__Task to complete__
Down to the last line, restate the records below word for word, dropping every image.

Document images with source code
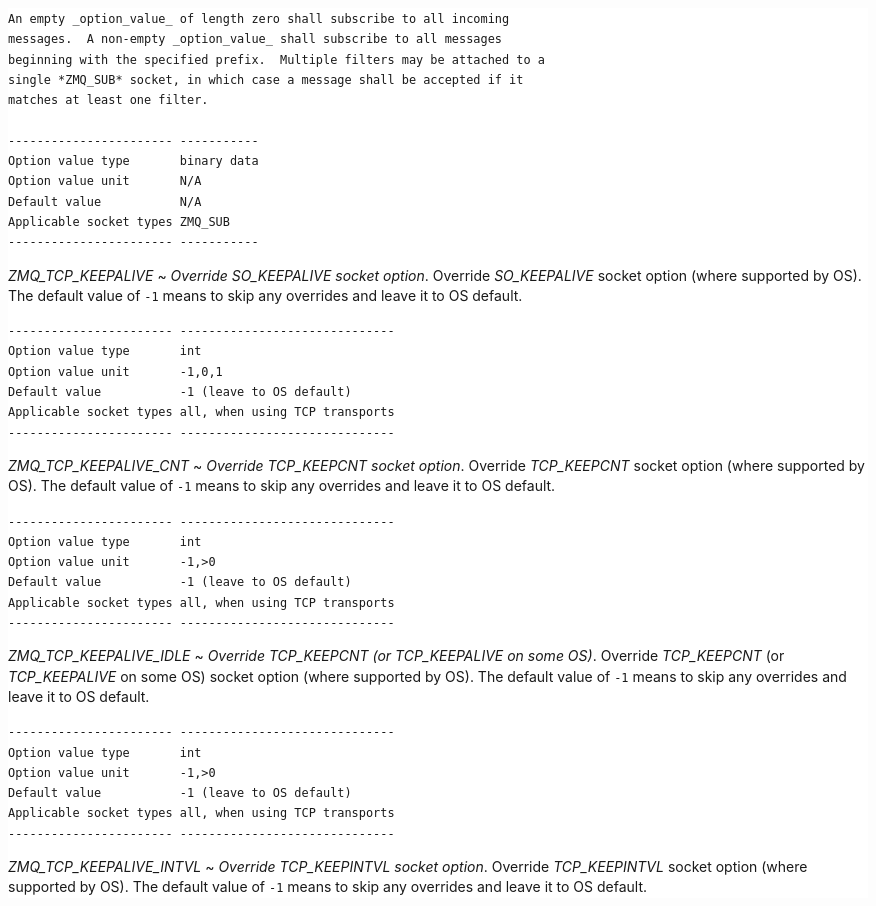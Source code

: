    An empty _option_value_ of length zero shall subscribe to all incoming
    messages.  A non-empty _option_value_ shall subscribe to all messages
    beginning with the specified prefix.  Multiple filters may be attached to a
    single *ZMQ_SUB* socket, in which case a message shall be accepted if it
    matches at least one filter.

    ----------------------- -----------
    Option value type       binary data
    Option value unit       N/A
    Default value           N/A
    Applicable socket types ZMQ_SUB
    ----------------------- -----------

*ZMQ_TCP_KEEPALIVE*
  ~ *Override SO_KEEPALIVE socket option*.  Override *SO_KEEPALIVE* socket
    option (where supported by OS).  The default value of `-1` means to skip
    any overrides and leave it to OS default.

    ----------------------- ------------------------------
    Option value type       int
    Option value unit       -1,0,1
    Default value           -1 (leave to OS default)
    Applicable socket types all, when using TCP transports
    ----------------------- ------------------------------

*ZMQ_TCP_KEEPALIVE_CNT*
  ~ *Override TCP_KEEPCNT socket option*.  Override *TCP_KEEPCNT* socket option
    (where supported by OS).  The default value of `-1` means to skip any
    overrides and leave it to OS default.

    ----------------------- ------------------------------
    Option value type       int
    Option value unit       -1,>0
    Default value           -1 (leave to OS default)
    Applicable socket types all, when using TCP transports
    ----------------------- ------------------------------

*ZMQ_TCP_KEEPALIVE_IDLE*
  ~ *Override TCP_KEEPCNT (or TCP_KEEPALIVE on some OS)*.  Override
    *TCP_KEEPCNT* (or *TCP_KEEPALIVE* on some OS) socket option (where
    supported by OS).  The default value of `-1` means to skip any overrides
    and leave it to OS default.

    ----------------------- ------------------------------
    Option value type       int
    Option value unit       -1,>0
    Default value           -1 (leave to OS default)
    Applicable socket types all, when using TCP transports
    ----------------------- ------------------------------

*ZMQ_TCP_KEEPALIVE_INTVL*
  ~ *Override TCP_KEEPINTVL socket option*.  Override *TCP_KEEPINTVL* socket
    option (where supported by OS).  The default value of `-1` means to skip
    any overrides and leave it to OS default.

__Exercise result__
Source code

:    An empty _option_value_ of length zero shall subscribe to all incoming
    messages.  A non-empty _option_value_ shall subscribe to all messages
    beginning with the specified prefix.  Multiple filters may be attached to a
    single *ZMQ_SUB* socket, in which case a message shall be accepted if it
    matches at least one filter.

    ----------------------- -----------
    Option value type       binary data
    Option value unit       N/A
    Default value           N/A
    Applicable socket types ZMQ_SUB
    ----------------------- -----------

*ZMQ_TCP_KEEPALIVE*
  ~ *Override SO_KEEPALIVE socket option*.  Override *SO_KEEPALIVE* socket
    option (where supported by OS).  The default value of `-1` means to skip
    any overrides and leave it to OS default.

    ----------------------- ------------------------------
    Option value type       int
    Option value unit       -1,0,1
    Default value           -1 (leave to OS default)
    Applicable socket types all, when using TCP transports
    ----------------------- ------------------------------

*ZMQ_TCP_KEEPALIVE_CNT*
  ~ *Override TCP_KEEPCNT socket option*.  Override *TCP_KEEPCNT* socket option
    (where supported by OS).  The default value of `-1` means to skip any
    overrides and leave it to OS default.

    ----------------------- ------------------------------
    Option value type       int
    Option value unit       -1,>0
    Default value           -1 (leave to OS default)
    Applicable socket types all, when using TCP transports
    ----------------------- ------------------------------

*ZMQ_TCP_KEEPALIVE_IDLE*
  ~ *Override TCP_KEEPCNT (or TCP_KEEPALIVE on some OS)*.  Override
    *TCP_KEEPCNT* (or *TCP_KEEPALIVE* on some OS) socket option (where
    supported by OS).  The default value of `-1` means to skip any overrides
    and leave it to OS default.

    ----------------------- ------------------------------
    Option value type       int
    Option value unit       -1,>0
    Default value           -1 (leave to OS default)
    Applicable socket types all, when using TCP transports
    ----------------------- ------------------------------

*ZMQ_TCP_KEEPALIVE_INTVL*
  ~ *Override TCP_KEEPINTVL socket option*.  Override *TCP_KEEPINTVL* socket
    option (where supported by OS).  The default value of `-1` means to skip
    any overrides and leave it to OS default.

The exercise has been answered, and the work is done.